> _Problem requirements_: From the entries below, copy every line where the string "trouver" appears.

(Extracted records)
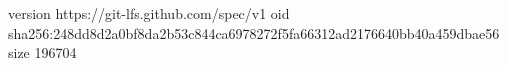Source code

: version https://git-lfs.github.com/spec/v1
oid sha256:248dd8d2a0bf8da2b53c844ca6978272f5fa66312ad2176640bb40a459dbae56
size 196704

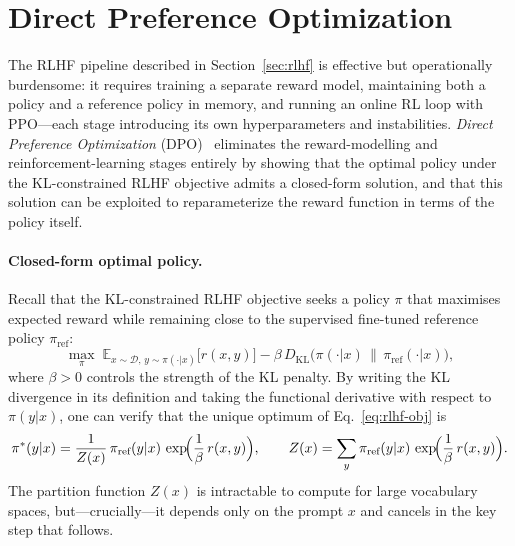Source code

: \section{Direct Preference Optimization}
\label{sec:dpo}

The RLHF pipeline described in Section~\ref{sec:rlhf} is effective but
operationally burdensome: it requires training a separate reward model,
maintaining both a policy and a reference policy in memory, and running an
online RL loop with PPO---each stage introducing its own hyperparameters and
instabilities.  \emph{Direct Preference Optimization}
(DPO)~\cite{rafailov2023dpo} eliminates the reward-modelling and
reinforcement-learning stages entirely by showing that the optimal policy under
the KL-constrained RLHF objective admits a closed-form solution, and that this
solution can be exploited to reparameterize the reward function in terms of the
policy itself.

\paragraph{Closed-form optimal policy.}
Recall that the KL-constrained RLHF objective seeks a policy $\pi$ that
maximises expected reward while remaining close to the supervised fine-tuned
reference policy $\pi_{\text{ref}}$:
\begin{equation}
\label{eq:rlhf-obj}
\max_{\pi}\;\mathbb{E}_{x \sim \mathcal{D},\, y \sim \pi(\cdot|x)}
  \bigl[r(x,y)\bigr]
  - \beta\, D_{\mathrm{KL}}\!\bigl(\pi(\cdot|x) \,\|\, \pi_{\text{ref}}(\cdot|x)\bigr),
\end{equation}
where $\beta > 0$ controls the strength of the KL penalty.  By writing the KL
divergence in its definition and taking the functional derivative with respect
to $\pi(y|x)$, one can verify that the unique optimum of
Eq.~\eqref{eq:rlhf-obj} is
\begin{equation}
\label{eq:optimal-policy}
\pi^{*}(y|x)
  = \frac{1}{Z(x)}\,\pi_{\text{ref}}(y|x)\,
    \exp\!\Bigl(\frac{1}{\beta}\,r(x,y)\Bigr),
\qquad
Z(x) = \sum_{y} \pi_{\text{ref}}(y|x)\,
       \exp\!\Bigl(\frac{1}{\beta}\,r(x,y)\Bigr).
\end{equation}
The partition function $Z(x)$ is intractable to compute for large vocabulary
spaces, but---crucially---it depends only on the prompt $x$ and cancels in the
key step that follows.

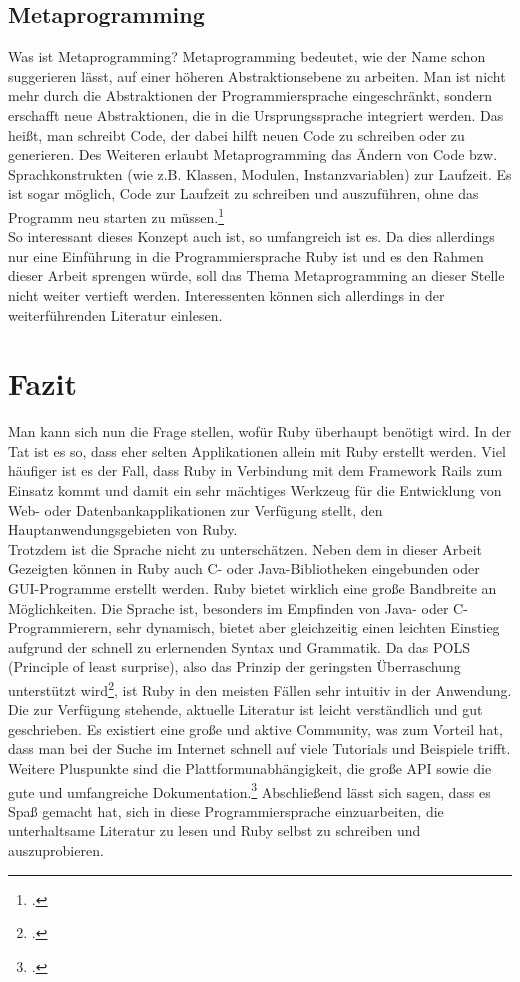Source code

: \documentclass[a4paper, 11pt]{scrreprt}
\begin{document}
\section{Metaprogramming}
Was ist Metaprogramming? Metaprogramming bedeutet, wie der Name schon suggerieren lässt, auf einer höheren Abstraktionsebene zu arbeiten. Man ist nicht mehr durch die Abstraktionen der Programmiersprache eingeschränkt, sondern erschafft neue Abstraktionen, die in die Ursprungssprache integriert werden. Das heißt, man schreibt Code, der dabei hilft neuen Code zu schreiben oder zu generieren.
Des Weiteren erlaubt Metaprogramming das Ändern von Code bzw. Sprachkonstrukten (wie z.B. Klassen, Modulen, Instanzvariablen) zur Laufzeit. Es ist sogar möglich, Code zur Laufzeit zu schreiben und auszuführen, ohne das Programm neu starten zu müssen.\footcite[vgl.][S.373-408]{p_ruby}\\
So interessant dieses Konzept auch ist, so umfangreich ist es. Da dies allerdings nur eine Einführung in die Programmiersprache Ruby ist und es den Rahmen dieser Arbeit sprengen würde, soll das Thema Metaprogramming an dieser Stelle nicht weiter vertieft werden. Interessenten können sich allerdings in der weiterführenden Literatur einlesen.


\chapter{Fazit}
Man kann sich nun die Frage stellen, wofür Ruby überhaupt benötigt wird. In der Tat ist es so, dass eher selten Applikationen allein mit Ruby erstellt werden. Viel häufiger ist es der Fall, dass Ruby in Verbindung mit dem Framework Rails zum Einsatz kommt und damit ein sehr mächtiges Werkzeug für die Entwicklung von Web- oder Datenbankapplikationen zur Verfügung stellt, den Hauptanwendungsgebieten von Ruby.\\
Trotzdem ist die Sprache nicht zu unterschätzen. Neben dem in dieser Arbeit Gezeigten können in Ruby auch C- oder Java-Bibliotheken eingebunden oder GUI-Programme erstellt werden. Ruby bietet wirklich eine große Bandbreite an Möglichkeiten. Die Sprache ist, besonders im Empfinden von Java- oder C-Programmierern, sehr dynamisch, bietet aber gleichzeitig einen leichten Einstieg aufgrund der schnell zu erlernenden Syntax und Grammatik. Da das POLS (Principle of least surprise), also das Prinzip der geringsten Überraschung unterstützt wird\footcite[vgl.][S.486]{ruby}, ist Ruby in den meisten Fällen sehr intuitiv in der Anwendung.\\
Die zur Verfügung stehende, aktuelle Literatur ist leicht verständlich und gut geschrieben. Es existiert eine große und aktive Community, was zum Vorteil hat, dass man bei der Suche im Internet schnell auf viele Tutorials und Beispiele trifft. Weitere Pluspunkte sind die Plattformunabhängigkeit, die große API sowie die gute und umfangreiche Dokumentation.\footcite{ruby_doc}
Abschließend lässt sich sagen, dass es Spaß gemacht hat, sich in diese Programmiersprache einzuarbeiten, die unterhaltsame Literatur zu lesen und Ruby selbst zu schreiben und auszuprobieren. 
\newpage
\singlespacing



\end{document}
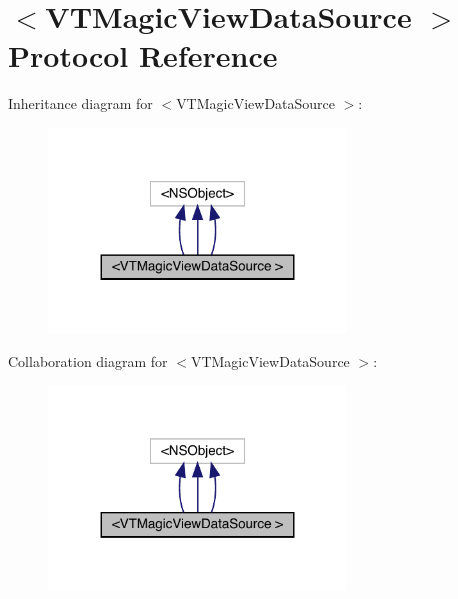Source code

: \hypertarget{protocol_v_t_magic_view_data_source_01-p}{}\section{$<$V\+T\+Magic\+View\+Data\+Source $>$ Protocol Reference}
\label{protocol_v_t_magic_view_data_source_01-p}


Inheritance diagram for $<$V\+T\+Magic\+View\+Data\+Source $>$\+:\nopagebreak
\begin{figure}[H]
\begin{center}
\leavevmode
\includegraphics[width=224pt]{protocol_v_t_magic_view_data_source_01-p__inherit__graph}
\end{center}
\end{figure}


Collaboration diagram for $<$V\+T\+Magic\+View\+Data\+Source $>$\+:\nopagebreak
\begin{figure}[H]
\begin{center}
\leavevmode
\includegraphics[width=224pt]{protocol_v_t_magic_view_data_source_01-p__coll__graph}
\end{center}
\end{figure}
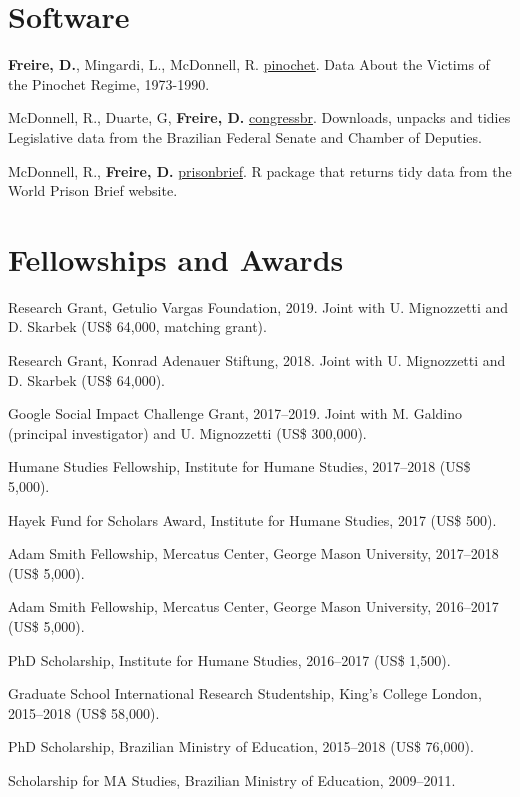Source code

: \documentclass[a4paper]{article}
\renewenvironment{itemize}{
	\begin{list}{}{
			\setlength{\leftmargin}{1.5em}
		}
		}{
	\end{list}
}
\begin{document}
	\section*{Software}

	\begin{itemize}
		\item \textbf{Freire, D.}, Mingardi, L., McDonnell, R. \href{http://danilofreire.github.io/pinochet}{pinochet}. Data About the Victims of the Pinochet Regime, 1973-1990.
		\item McDonnell, R., Duarte, G, \textbf{Freire, D.} \href{https://github.com/RobertMyles/congressbr}{congressbr}. Downloads, unpacks and tidies Legislative data from the Brazilian Federal Senate and Chamber of Deputies.
		\item McDonnell, R., \textbf{Freire, D.} \href{http://danilofreire.github.io/prisonbrief}{prisonbrief}. R package that returns tidy data from the World Prison Brief website. 
	\end{itemize}

	\section*{Fellowships and Awards}

  \begin{itemize}
		\item Research Grant, Getulio Vargas Foundation, 2019. Joint with U. Mignozzetti and D. Skarbek (US\$ 64,000, matching grant).
		\item Research Grant, Konrad Adenauer Stiftung, 2018. Joint with U. Mignozzetti and D. Skarbek (US\$ 64,000).
		\item Google Social Impact Challenge Grant, 2017--2019. Joint with M. Galdino (principal investigator) and U. Mignozzetti (US\$ 300,000).
		\item Humane Studies Fellowship, Institute for Humane Studies, 2017--2018 (US\$ 5,000).
		\item Hayek Fund for Scholars Award, Institute for Humane Studies, 2017 (US\$ 500).
		\item Adam Smith Fellowship, Mercatus Center, George Mason University, 2017--2018 (US\$ 5,000).
		\item Adam Smith Fellowship, Mercatus Center, George Mason University, 2016--2017 (US\$ 5,000).
		\item PhD Scholarship, Institute for Humane Studies, 2016--2017 (US\$ 1,500).
		\item Graduate School International Research Studentship, King's College London, 2015--2018 (US\$ 58,000).
		\item PhD Scholarship, Brazilian Ministry of Education, 2015--2018 (US\$ 76,000).
		\item Scholarship for MA Studies, Brazilian Ministry of Education, 2009--2011.
	\end{itemize}
\end{document}
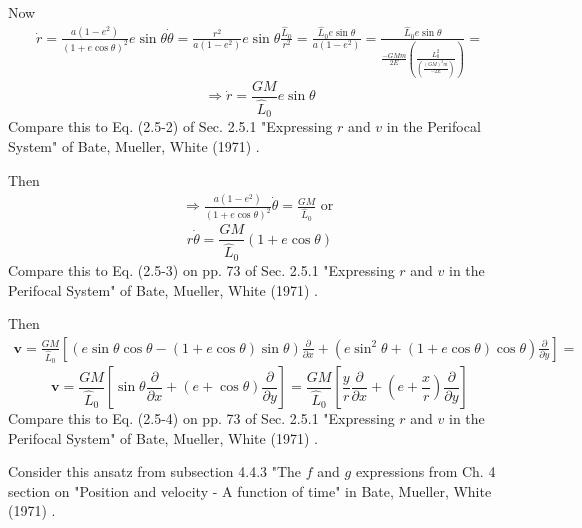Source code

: \documentclass[10pt]{amsart}
\begin{document}
\begin{multicols*}{2}
Now
\[
\begin{gathered}
\dot{r} = \frac{ a ( 1 - e^2) }{ (1+ e\cos{\theta})^2 } e\sin{\theta} \dot{\theta} = \frac{r^2}{a (1-e^2) } e\sin{\theta} \frac{ \widehat{L}_0 }{ r^2} = \frac{ \widehat{L}_0 e\sin{\theta}}{ a(1-e^2)} = \frac{\widehat{L}_0 e\sin{\theta} }{ \frac{ -GMm}{2E} \left( \frac{ L_0^2}{ \left( \frac{(GM)^2 m }{ -2E} \right) } \right) } = 
\end{gathered}
\]
\begin{equation}
\Longrightarrow \dot{r} = \frac{GM}{\widehat{L}_0} e\sin{\theta}
\end{equation}
Compare this to Eq. (2.5-2) of Sec. 2.5.1 "Expressing $r$ and $v$ in the Perifocal System" of Bate, Mueller, White (1971) \cite{BMW1971}.

Then
\[
\begin{gathered}
	\Longrightarrow \frac{ a (1-e^2) }{ (1 + e\cos{\theta})^2 } \dot{\theta} = \frac{GM}{ \widehat{L}_0 } \text{ or } 
\end{gathered}
\]
\begin{equation}
r\dot{\theta} = \frac{GM}{\widehat{L}_0 } (1 + e\cos{\theta})
\end{equation}
Compare this to Eq. (2.5-3) on pp. 73 of Sec. 2.5.1 "Expressing $r$ and $v$ in the Perifocal System" of Bate, Mueller, White (1971) \cite{BMW1971}.

Then
\[
\begin{gathered}
\mathbf{v} = \frac{GM}{\widehat{L}_0} \left[ \left( e \sin{\theta} \cos{\theta} - (1 + e\cos{\theta}) \sin{\theta} \right) \frac{\partial }{ \partial x} + \left( e\sin^2{\theta} + (1 + e\cos{\theta} ) \cos{\theta} \right) \frac{\partial }{ \partial y} \right] = 
\end{gathered}
\]
\begin{equation}
\mathbf{v} = \frac{GM}{ \widehat{L}_0} \left[ \sin{\theta} \frac{\partial}{\partial x} + (e + \cos{\theta}) \frac{\partial }{\partial y} \right] = \frac{GM}{ \widehat{L}_0} \left[ \frac{y}{r} \frac{\partial}{\partial x} + (e + \frac{x}{r}) \frac{\partial }{\partial y} \right]
\end{equation}
Compare this to Eq. (2.5-4) on pp. 73 of Sec. 2.5.1 "Expressing $r$ and $v$ in the Perifocal System" of Bate, Mueller, White (1971) \cite{BMW1971}.

Consider this ansatz from subsection 4.4.3 "The $f$ and $g$ expressions from Ch. 4 section on "Position and velocity - A function of time" in Bate, Mueller, White (1971) \cite{BMW1971}. 


\end{multicols*}
\end{document}
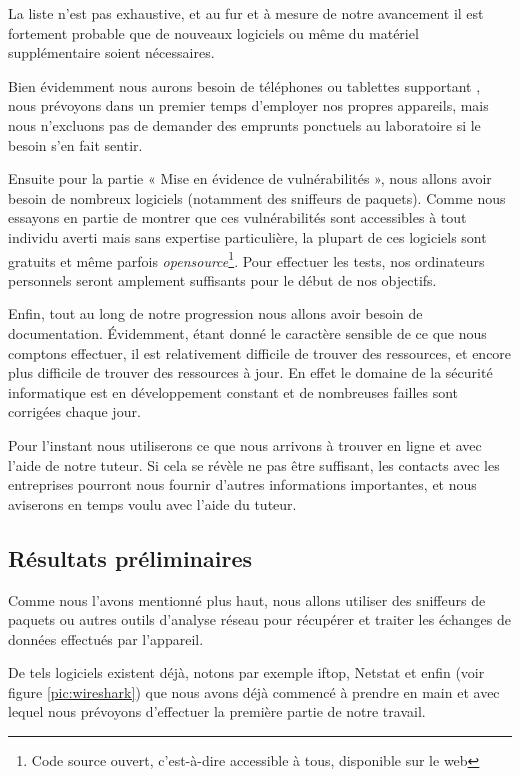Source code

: \documentclass[a4paper, 12pt,twoside]{article}
\begin{document}
		La liste n'est pas exhaustive, et au fur et à mesure de notre avancement il est fortement probable que de nouveaux logiciels ou même du matériel supplémentaire soient nécessaires.
		
		Bien évidemment nous aurons besoin de téléphones ou tablettes supportant \Android{}, nous prévoyons dans un premier temps d'employer nos propres appareils, mais nous n'excluons pas de demander des emprunts ponctuels au laboratoire si le besoin s'en fait sentir.
		
		Ensuite pour la partie «  Mise en évidence de vulnérabilités  », nous allons avoir besoin de nombreux logiciels (notamment des sniffeurs de paquets). Comme nous essayons en partie de montrer que ces vulnérabilités sont accessibles à tout individu averti mais sans expertise particulière, la plupart de ces logiciels sont gratuits et même parfois \emph{opensource}\footnote{Code source ouvert,  c'est-à-dire accessible à tous, disponible sur le web}. Pour effectuer les tests, nos ordinateurs personnels seront amplement suffisants pour le début de nos objectifs.
		
		Enfin, tout au long de notre progression nous allons avoir besoin de documentation. Évidemment, étant donné le caractère sensible de ce que nous comptons effectuer, il est relativement difficile de trouver des ressources, et encore plus difficile de trouver des ressources à jour. En effet le domaine de la sécurité informatique est en développement constant et de nombreuses failles sont corrigées chaque jour.

		Pour l'instant nous utiliserons ce que nous arrivons à trouver en ligne et avec l'aide de notre tuteur. Si cela se révèle ne pas être suffisant,  les contacts avec les entreprises pourront nous fournir d'autres informations importantes, et nous aviserons en temps voulu avec l'aide du tuteur.

		\subsection{Résultats préliminaires}

		Comme nous l'avons mentionné plus haut, nous allons utiliser des sniffeurs de paquets ou autres outils d'analyse réseau pour récupérer et traiter les échanges de données effectués par l'appareil.
		
		De tels logiciels existent déjà, notons par exemple iftop, Netstat et enfin \wireshark{} (voir figure \ref{pic:wireshark}) que nous avons déjà commencé à prendre en main et avec lequel nous prévoyons d'effectuer la première partie de notre travail.
		
\end{document}
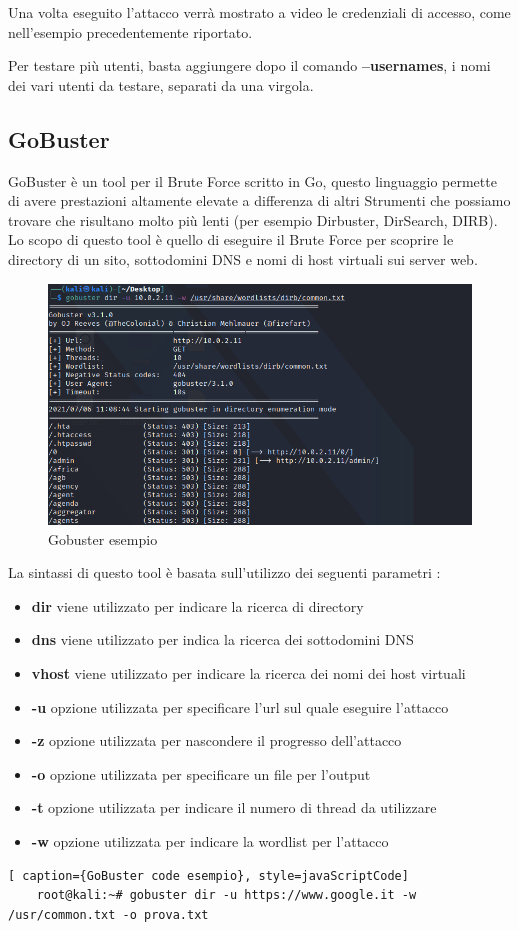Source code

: Una volta eseguito l'attacco verrà mostrato a video le credenziali di accesso, come nell'esempio precedentemente riportato.

Per testare più utenti, basta aggiungere dopo il comando \textbf{--usernames}, i nomi dei vari utenti da testare, separati da una virgola.

\newpage


\subsection{GoBuster}

GoBuster\cite{gobuster} è un tool per il Brute Force scritto in Go, questo linguaggio permette di avere prestazioni altamente elevate a differenza di altri Strumenti che possiamo trovare che risultano molto più lenti (per esempio Dirbuster, DirSearch, DIRB). Lo scopo di questo tool è quello di eseguire il Brute Force per scoprire le directory di un sito, sottodomini DNS e nomi di host virtuali sui server web.

\begin{figure}[htpb!]
    \centering
    \includegraphics[width=\linewidth]{Immagini/5/gobuster.png}
    \caption{Gobuster esempio}
    \label{fig:gobuster esempio}
\end{figure}

La sintassi di questo tool è basata sull'utilizzo dei seguenti parametri :
\begin{itemize}
    \item \textbf{dir} viene utilizzato per indicare la ricerca di directory
    \item \textbf{dns} viene utilizzato per indica la ricerca dei sottodomini DNS
    \item \textbf{vhost} viene utilizzato per indicare la ricerca dei nomi dei host virtuali
    \item \textbf{-u} opzione  utilizzata per specificare l'url sul quale eseguire l'attacco
    \item \textbf{-z} opzione utilizzata per nascondere il progresso dell'attacco
    \item \textbf{-o} opzione utilizzata per specificare un file per l'output 
    \item \textbf{-t} opzione utilizzata per indicare il numero di thread da utilizzare 
    \item \textbf{-w} opzione utilizzata per indicare la wordlist per l'attacco
\end{itemize}

\begin{lstlisting}[ caption={GoBuster code esempio}, style=javaScriptCode]
    root@kali:~# gobuster dir -u https://www.google.it -w /usr/common.txt -o prova.txt
\end{lstlisting}

\label{chap:conc}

> _Reply_:
		Enfin, tout au long de notre progression nous allons avoir besoin de documentation. Évidemment, étant donné le caractère sensible de ce que nous comptons effectuer, il est relativement difficile de trouver des ressources, et encore plus difficile de trouver des ressources à jour. En effet le domaine de la sécurité informatique est en développement constant et de nombreuses failles sont corrigées chaque jour.
		Pour l'instant nous utiliserons ce que nous arrivons à trouver en ligne et avec l'aide de notre tuteur. Si cela se révèle ne pas être suffisant,  les contacts avec les entreprises pourront nous fournir d'autres informations importantes, et nous aviserons en temps voulu avec l'aide du tuteur.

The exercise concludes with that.